I think her score was still pretty good regardless…she was only 0.013 away from making the final and only 0.163 down from the top score which I feel like is still pretty excellent despite her shoulder not cooperating, and think her not making it was more about the depth in that final than anything negative on her part…but obviously if we find out that her score was knocked down a tenth in its start value, then yeah, with the Ray + Tkachev connection she would’ve easily made it and probably even medaled.
Does jumping from the low to the high bar count as an A (or higher) skill in NCAA or J.O.? Or is it just not counted in the routine?
Jumping to the high bar isn’t a skill at all. It’s the skill performed on the low bar – like the squat-on, stoop-on, or sole circle – that counts as a skill, and yes, it would count as an A element.
How do judges come up with random scores that don’t end in 33, 66, or 00? For instance, Grace McCallum at 2019 worlds scored a 14.641.
Occasionally we see weird scores that don’t fit what would normally happen when you average three scores, and that’s usually because a reference score is applied. Competitions like worlds and the Olympics have reference judges evaluating routines in addition to the execution panel, and occasionally, scores from the reference judges – which are top-rated judges with “excellent” results from the international practical exam – will be used in addition to the scores from the execution panel. This usually happens if the execution panel is out-of-range in either direction compared to the reference judges (either too high or too low), so they’ll take the averaged scores from the execution panel and the averaged scores from the reference panel, and then average those to get the final execution score.
I don’t have full insight into the breakdown from the scores at worlds last year, so I can’t tell you exactly what happened with Grace’s score. But in Rio, for example, Daria Spiridonova averaged an 8.866 from the execution panel. This was more than two tenths lower than the two-person reference panel’s average of 9.100, which is considered to be out of range. Due to the difference, these two averages were then averaged together to get an 8.983, giving Spiridonova a 15.683 total. Depending on the score, sometimes a score will still look normal even when the reference panel’s score is applied, but if you see a weird-looking score, the reference panel is likely the culprit.
Of the 79 uneven bars routines in Rio, the reference score was applied 9 times, so the execution panel is about 88% on par with the reference panel for that event, just to give you an idea of their accuracy and how often this is actually used. On other events, the accuracy is much greater, but I think bars is always going to have a wider range in scores due to the judges not being positioned well enough to see everything…some are always going to see more faults than others. Even when I’m sitting super close to bars during competitions, I sometimes can’t see things like feet hitting the bar based on my angle (though I can hear it!), so there’s definitely a lot that can go unnoticed. Also, sometimes the reference judges are wildly out of range with each other. The judging for Kylie Dickson’s bars score in Rio was hilarious because the middle three judges on the execution panel ranged from 7.1 to 7.5 to average a 7.333, but one reference judge had her at a 6.7 while the other reference judge had her at a 7.6…though these scores also averaged a 7.333, putting them exactly in line with the execution panel even though they were both way out of range on their own.

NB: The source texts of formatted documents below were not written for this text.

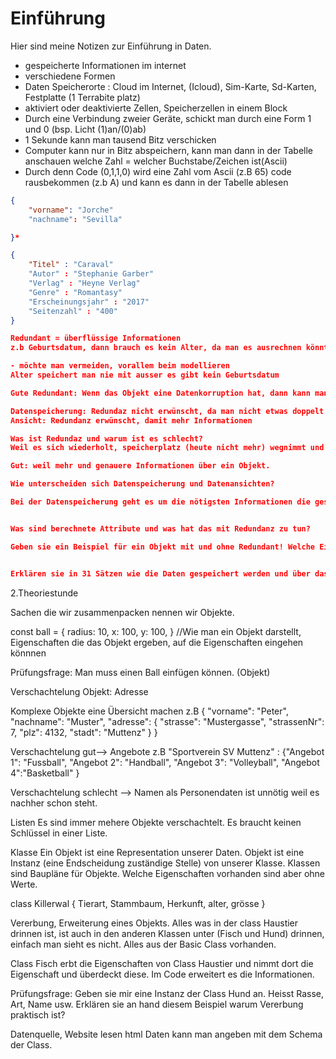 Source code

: # Einführung

Hier sind meine Notizen zur Einführung in Daten.

- gespeicherte Informationen im internet
- verschiedene Formen
- Daten Speicherorte : Cloud im Internet, (Icloud), Sim-Karte, Sd-Karten,
  Festplatte (1 Terrabite platz)
- aktiviert oder deaktivierte Zellen, Speicherzellen in einem Block
- Durch eine Verbindung zweier Geräte, schickt man durch eine Form 1 und 0 (bsp.
  Licht (1)an/(0)ab)
- 1 Sekunde kann man tausend Bitz verschicken
- Computer kann nur in Bitz abspeichern, kann man dann in der Tabelle anschauen
  welche Zahl = welcher Buchstabe/Zeichen ist(Ascii)
- Durch denn Code (0,1,1,0) wird eine Zahl vom Ascii (z.B 65) code rausbekommen
  (z.b A) und kann es dann in der Tabelle ablesen

```JSON
{
    "vorname": "Jorche"
    "nachname": "Sevilla"

}*
```

```JSON
{
    "Titel" : "Caraval"
    "Autor" : "Stephanie Garber"
    "Verlag" : "Heyne Verlag"
    "Genre" : "Romantasy"
    "Erscheinungsjahr" : "2017"
    "Seitenzahl" : "400"
}

Redundant = überflüssige Informationen
z.b Geburtsdatum, dann brauch es kein Alter, da man es ausrechnen könnte

- möchte man vermeiden, vorallem beim modellieren
Alter speichert man nie mit ausser es gibt kein Geburtsdatum

Gute Redundant: Wenn das Objekt eine Datenkorruption hat, dann kann man es prüfen ob dies stimmt.

Datenspeicherung: Redundaz nicht erwünscht, da man nicht etwas doppelt haben möchte
Ansicht: Redundanz erwünscht, damit mehr Informationen

Was ist Redundaz und warum ist es schlecht?
Weil es sich wiederholt, speicherplatz (heute nicht mehr) wegnimmt und unnötige Information. Daten immer anpassen, Datenübersicht ist zu viel = unübersichtlich.

Gut: weil mehr und genauere Informationen über ein Objekt.

Wie unterscheiden sich Datenspeicherung und Datenansichten?

Bei der Datenspeicherung geht es um die nötigsten Informationen die gespeichert werden sollen. Bei der Datenansicht ist das wichtigste an Informationen gegeben, doch werden auch detailiertere Dinge aufgeschrieben.


Was sind berechnete Attribute und was hat das mit Redundanz zu tun?

Geben sie ein Beispiel für ein Objekt mit und ohne Redundant! Welche Eigenschaften sind Redundant?


Erklären sie in 31 Sätzen wie die Daten gespeichert werden und über das Internet/Gerät übertragen werden?

```

2.Theoriestunde

Sachen die wir zusammenpacken nennen wir Objekte.

const ball = { radius: 10, x: 100, y: 100, } //Wie man ein Objekt darstellt,
Eigenschaften die das Objekt ergeben, auf die Eigenschaften eingehen könnnen

Prüfungsfrage: Man muss einen Ball einfügen können. (Objekt)

Verschachtelung Objekt: Adresse

Komplexe Objekte eine Übersicht machen z.B { "vorname": "Peter", "nachname":
"Muster", "adresse": { "strasse": "Mustergasse", "strassenNr": 7, "plz": 4132,
"stadt": "Muttenz" } }

Verschachtelung gut--> Angebote z.B "Sportverein SV Muttenz" : {"Angebot 1":
"Fussball", "Angebot 2": "Handball", "Angebot 3": "Volleyball", "Angebot
4":"Basketball" }

Verschachtelung schlecht --> Namen als Personendaten ist unnötig weil es nachher
schon steht.

Listen Es sind immer mehere Objekte verschachtelt. Es braucht keinen Schlüssel
in einer Liste.

Klasse Ein Objekt ist eine Representation unserer Daten. Objekt ist eine Instanz
(eine Endscheidung zuständige Stelle) von unserer Klasse. Klassen sind Baupläne
für Objekte. Welche Eigenschaften vorhanden sind aber ohne Werte.

class Killerwal { Tierart, Stammbaum, Herkunft, alter, grösse }

Vererbung, Erweiterung eines Objekts. Alles was in der class Haustier drinnen
ist, ist auch in den anderen Klassen unter (Fisch und Hund) drinnen, einfach man
sieht es nicht. Alles aus der Basic Class vorhanden.

Class Fisch erbt die Eigenschaften von Class Haustier und nimmt dort die
Eigenschaft und überdeckt diese. Im Code erweitert es die Informationen.

Prüfungsfrage: Geben sie mir eine Instanz der Class Hund an. Heisst Rasse, Art,
Name usw. Erklären sie an hand diesem Beispiel warum Vererbung praktisch ist?

Datenquelle, Website lesen html Daten kann man angeben mit dem Schema der Class.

What is it about the back 2½ to front full that makes it so bad for Rebeca Andrade’s ACL?
That twisting motion that has her landing into the ground and immediately punching out again to continue twisting is killer on your knees. Often when gymnasts land a twist, that twisting momentum is still continuing into the ground, and when they punch into a twist, they start twisting before they leave the ground. Both of these motions where your foot is attached to the ground but your knee is in motion? That is an ACL injury waiting to happen for anyone, not just Rebeca. With the way momentum works when punching into connecting twisting passes, it’s basically impossible to fully stop the 2½ safely before then also starting into the front full, so that motion is going to continue almost no matter what and the best thing for her knee history would be to just not connect back-to-back twisting passes.
How does Mary Lee Tracy reconcile blackmailing gymnasts not to leave her gym with her deeply religious faith?
I’m not Mary Lee, I’ve never been a religious person who has used my faith to justify behaving like a total jerk, and I can’t even begin to put myself in the shoes of someone like her so I’m probably not the best person to ask? But from what I’ve seen, it seems like she’s very good at twisting anything and everything from the bible to support her warped views. She posted one bible verse about forgiveness that I legitimately thought was her owning up to what she did and asking for forgiveness, but then when I read her commentary…nope. She was legitimately saying that she needed to forgive those who had wronged her, meaning the children she had abused who were starting to speak out about it. Because yes, SHE was the victim, and the CHILDREN she harmed were HER abusers. I can’t. So…how does she reconcile blackmailing gymnasts or literally anything else she’s done? By being in complete and total denial about herself and the things she has done, by believing that she’s right and has always done the right thing, by refusing to listen to the dozens of people who tell her otherwise, and by thinking that everyone is out to get her even though she believes herself to be a saint who has never hurt a soul. Maybe someday she’ll sit back and try to develop even the slightest sense of self-awareness, because so much of her behavior just absolutely bastardizes everything she supposedly believes in.
Do you have any idea when we will have concrete information about the NCAA season? Is there a deadline for when decisions for winter sports must be made? It seems so odd to know basically nothing with a month to go until the first scheduled meets.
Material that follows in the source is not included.